__Your goal__: Hunt through the lines below for the string "using" and copy each one that has it.

__Source records__:

——————————

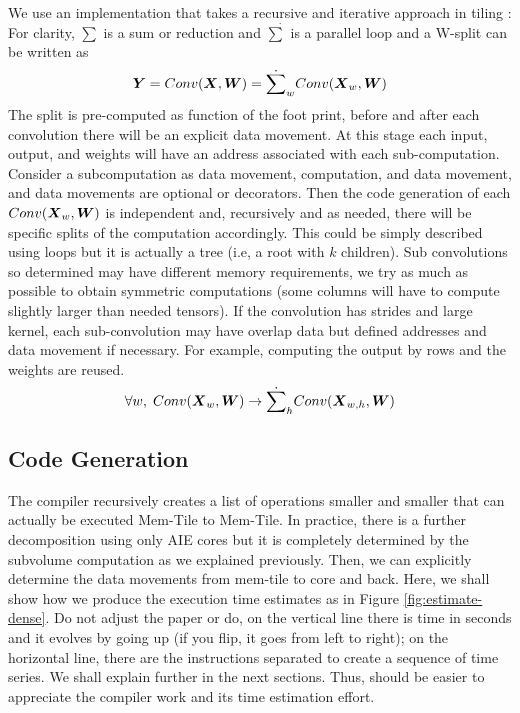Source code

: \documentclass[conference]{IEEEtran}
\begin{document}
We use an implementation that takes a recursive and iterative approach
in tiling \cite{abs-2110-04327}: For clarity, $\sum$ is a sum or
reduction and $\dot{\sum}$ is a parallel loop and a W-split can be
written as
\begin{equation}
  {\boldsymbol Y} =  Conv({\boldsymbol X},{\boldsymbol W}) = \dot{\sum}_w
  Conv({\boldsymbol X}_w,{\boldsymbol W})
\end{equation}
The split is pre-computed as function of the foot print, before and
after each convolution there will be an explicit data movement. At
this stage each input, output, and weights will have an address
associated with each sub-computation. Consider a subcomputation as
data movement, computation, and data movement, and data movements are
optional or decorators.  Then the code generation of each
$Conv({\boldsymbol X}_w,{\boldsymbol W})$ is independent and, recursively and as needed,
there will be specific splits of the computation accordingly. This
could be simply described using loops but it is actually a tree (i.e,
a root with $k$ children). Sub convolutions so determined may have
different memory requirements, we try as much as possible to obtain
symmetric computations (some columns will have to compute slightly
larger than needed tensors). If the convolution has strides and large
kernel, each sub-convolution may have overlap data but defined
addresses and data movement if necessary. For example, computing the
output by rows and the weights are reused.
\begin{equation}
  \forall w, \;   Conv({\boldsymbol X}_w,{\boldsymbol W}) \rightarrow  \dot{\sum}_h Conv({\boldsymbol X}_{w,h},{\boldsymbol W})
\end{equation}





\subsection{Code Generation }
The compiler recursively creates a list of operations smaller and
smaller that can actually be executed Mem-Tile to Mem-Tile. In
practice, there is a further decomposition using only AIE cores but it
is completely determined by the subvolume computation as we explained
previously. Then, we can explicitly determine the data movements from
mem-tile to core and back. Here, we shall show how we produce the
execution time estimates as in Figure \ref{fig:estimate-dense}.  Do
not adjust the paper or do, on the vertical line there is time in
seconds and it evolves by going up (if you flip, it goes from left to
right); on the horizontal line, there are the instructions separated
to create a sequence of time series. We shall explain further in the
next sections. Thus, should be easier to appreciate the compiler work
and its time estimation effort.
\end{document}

——————————

__Answer to this exercise__:
could be simply described using loops but it is actually a tree (i.e,
practice, there is a further decomposition using only AIE cores but it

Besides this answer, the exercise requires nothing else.